Abu Dhabi announced that it has joined the Eastern Mediterranean Gas Forum based in Cairo, as part of efforts to counter Turkey’s ambitions in the area.

Abu Dhabi Crown Prince Mohammed bin Zayed visited Cairo Dec. 17 for talks with Egyptian President Abdel-Fattah al-Sisi. A presidential statement said the United Arab Emirates (UAE) has joined the Eastern Mediterranean Gas Forum (EMGF) as an observer.

“Sisi [underlined] the importance of the added value that the UAE will contribute to the forum’s activities to serve the strategic interests and enhance cooperation and partnership between the forum countries,” the statement said.

The EMGF was established as an intergovernmental organization by Egypt, Israel, Greece, Cyprus, Italy, Jordan and Palestine. Founders say the forum aims to facilitate talks among Mediterranean countries about exporting natural gas, cooperating on various energy issues and advancing the construction of an undersea pipeline that would transfer gas to the south of Europe.

France has applied to join the Cairo-based forum, while the United States and the European Union requested observer status.

Energy-hungry Turkey has denounced the EMGF as an attempt to exclude it from the gas equation in the Eastern Mediterranean. In August, Ankara dispatched its seismic survey vessel, Oruc Reis, into a disputed area in the Eastern Mediterranean to search for oil and gas deposits, triggering an outcry from NATO member Greece and the EU.

Observers who spoke to Al-Monitor said the UAE membership in the EMGF will provide a boost to efforts aimed at countering Turkish actions in the Mediterranean.

Mohamed Orabi, former Egyptian minister of foreign affairs and chairman of the Foreign Relations Committee in parliament, said the EMGF and other economic groupings will be the engine of political developments in the region in the coming years.

“Abu Dhabi and Cairo are playing a significant role in thwarting the Turkish expansionist policies in the region,” Orabi told Al-Monitor. “The UAE membership in the gas forum and its political weight will add to the forum’s role in the future and help it counter the Turkish gas ambitions in the area,” he added.

The Egyptian presidency said talks between Sisi and Zayed “showed a mutual understanding on [the need] to pursue joint efforts to address risks that threaten the security and stability of the region.”

In 2019, Turkey signed a controversial maritime jurisdiction agreement with Libya’s Tripoli-based Government of National Accord (GNA), to the fury of Egypt, Greece and Cyprus, who said the deal infringes on their economic rights in the Mediterranean.

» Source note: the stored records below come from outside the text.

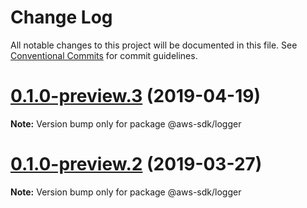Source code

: # Change Log

All notable changes to this project will be documented in this file.
See [Conventional Commits](https://conventionalcommits.org) for commit guidelines.

# [0.1.0-preview.3](https://github.com/aws/aws-sdk-js-v3/compare/@aws-sdk/logger@0.1.0-preview.2...@aws-sdk/logger@0.1.0-preview.3) (2019-04-19)

**Note:** Version bump only for package @aws-sdk/logger

# [0.1.0-preview.2](https://github.com/aws/aws-sdk-js-v3/compare/@aws-sdk/logger@0.1.0-preview.1...@aws-sdk/logger@0.1.0-preview.2) (2019-03-27)

**Note:** Version bump only for package @aws-sdk/logger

Turkish military support to the GNA has also drawn the ire of Egypt, which threatened in June to militarily intervene in Libya if the Turkish-backed GNA forces continued to advance on the oil-rich city of Sirte.

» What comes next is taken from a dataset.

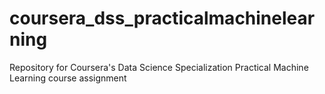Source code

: # coursera_dss_practicalmachinelearning
Repository for Coursera's Data Science Specialization Practical Machine Learning course assignment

Egypt and the UAE are the main backers of eastern Libyan strongman Khalifa Hifter, whose forces are fighting the GNA.

Ramadan Abul Ela, a professor of petroleum engineering at Pharos University in Alexandria, said the UAE and Egypt are active in countering Turkey’s policies in the region.

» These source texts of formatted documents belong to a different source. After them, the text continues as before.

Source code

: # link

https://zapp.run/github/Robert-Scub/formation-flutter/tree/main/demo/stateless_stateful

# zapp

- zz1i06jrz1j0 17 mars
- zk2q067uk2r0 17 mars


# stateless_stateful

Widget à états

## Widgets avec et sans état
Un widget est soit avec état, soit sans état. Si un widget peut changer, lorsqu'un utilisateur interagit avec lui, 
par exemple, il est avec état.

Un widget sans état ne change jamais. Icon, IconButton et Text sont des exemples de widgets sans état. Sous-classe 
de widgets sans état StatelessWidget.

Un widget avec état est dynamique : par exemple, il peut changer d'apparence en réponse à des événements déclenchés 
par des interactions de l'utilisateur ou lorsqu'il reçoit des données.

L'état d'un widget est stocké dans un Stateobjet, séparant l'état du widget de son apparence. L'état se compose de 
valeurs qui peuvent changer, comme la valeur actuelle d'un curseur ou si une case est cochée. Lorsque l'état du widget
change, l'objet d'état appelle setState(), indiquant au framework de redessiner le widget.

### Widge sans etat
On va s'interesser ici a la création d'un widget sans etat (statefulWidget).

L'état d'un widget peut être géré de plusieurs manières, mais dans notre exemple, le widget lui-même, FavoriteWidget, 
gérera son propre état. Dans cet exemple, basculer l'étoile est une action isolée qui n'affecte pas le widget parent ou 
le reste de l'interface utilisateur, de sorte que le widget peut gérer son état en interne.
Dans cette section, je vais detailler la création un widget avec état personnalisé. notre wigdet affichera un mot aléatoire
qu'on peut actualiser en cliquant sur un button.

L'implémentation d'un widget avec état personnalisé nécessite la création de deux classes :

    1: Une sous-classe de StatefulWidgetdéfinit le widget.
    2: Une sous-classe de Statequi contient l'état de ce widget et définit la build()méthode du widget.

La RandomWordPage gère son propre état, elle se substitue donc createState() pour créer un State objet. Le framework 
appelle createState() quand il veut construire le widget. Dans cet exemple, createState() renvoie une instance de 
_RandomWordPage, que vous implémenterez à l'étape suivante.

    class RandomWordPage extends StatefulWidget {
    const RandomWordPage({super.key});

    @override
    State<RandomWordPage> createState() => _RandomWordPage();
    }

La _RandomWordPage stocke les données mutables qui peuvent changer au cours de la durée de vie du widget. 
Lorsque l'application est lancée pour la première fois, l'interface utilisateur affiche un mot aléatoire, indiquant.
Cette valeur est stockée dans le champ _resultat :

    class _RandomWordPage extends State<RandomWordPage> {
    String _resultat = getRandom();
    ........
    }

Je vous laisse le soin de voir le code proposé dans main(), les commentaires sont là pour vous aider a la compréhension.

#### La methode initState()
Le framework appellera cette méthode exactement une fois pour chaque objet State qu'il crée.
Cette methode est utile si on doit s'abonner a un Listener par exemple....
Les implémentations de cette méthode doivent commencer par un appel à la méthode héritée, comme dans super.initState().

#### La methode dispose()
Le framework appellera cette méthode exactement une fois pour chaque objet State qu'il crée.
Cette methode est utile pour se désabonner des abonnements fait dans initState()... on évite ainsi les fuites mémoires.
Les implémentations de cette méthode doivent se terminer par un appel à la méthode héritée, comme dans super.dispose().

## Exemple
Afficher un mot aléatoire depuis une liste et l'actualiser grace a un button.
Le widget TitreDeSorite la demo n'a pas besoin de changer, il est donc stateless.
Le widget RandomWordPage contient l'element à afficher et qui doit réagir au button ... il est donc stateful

“The UAE membership in the forum will help further enhance coordination among the forum countries with a view to ending Turkish provocations,” Abul Ela told Al-Monitor.

Abul Ela, however, opined that the UAE membership in the forum was a “political message” rather than a move that would render economic benefits.

“The Emirati participation in the gas forum primarily aimed to refute recent allegations about tension between Egypt and the UAE over the Gulf state’s rapprochement with Israel,” Abul Ela said. “Egypt’s announcement that the UAE has joined the EMGF shows that political coordination between the two allies is still strong and that the UAE relations with Israel don’t affect its relationship with Egypt.”

On Aug. 13, Sisi welcomed the UAE-Israel normalization deal and its provisions, which included a suspension of Israeli plans to annex parts of the Palestinian West Bank. Sisi also called Zayed to congratulate him on the agreement.

In October, state-owned Israeli company EAPC said it had signed a preliminary agreement with MED-RED Land Bridge in Abu Dhabi to transport oil from the UAE to Europe through a pipeline that connects the Red Sea city of Eilat to the Mediterranean port of Ashkelon, bypassing Egypt’s Suez Canal.

Abul Ela said there is already the Sumed pipeline in Egypt, which carries oil products from the Ain Sukhna terminal in the Gulf of Suez near the Red Sea to the offshore Sidi Kerir in Alexandria on the Mediterranean.

“When reports emerged about Emirati-Israeli coordination to transport oil from the Gulf to Europe, this has given the impression that there was tension in the relationship between Egypt and the UAE,” Abul Ela said. “The UAE membership in the forum, however, sent a strong political message that the Egyptian-Emirati relations remain strong, even after the Gulf state’s normalization agreement with Israel.”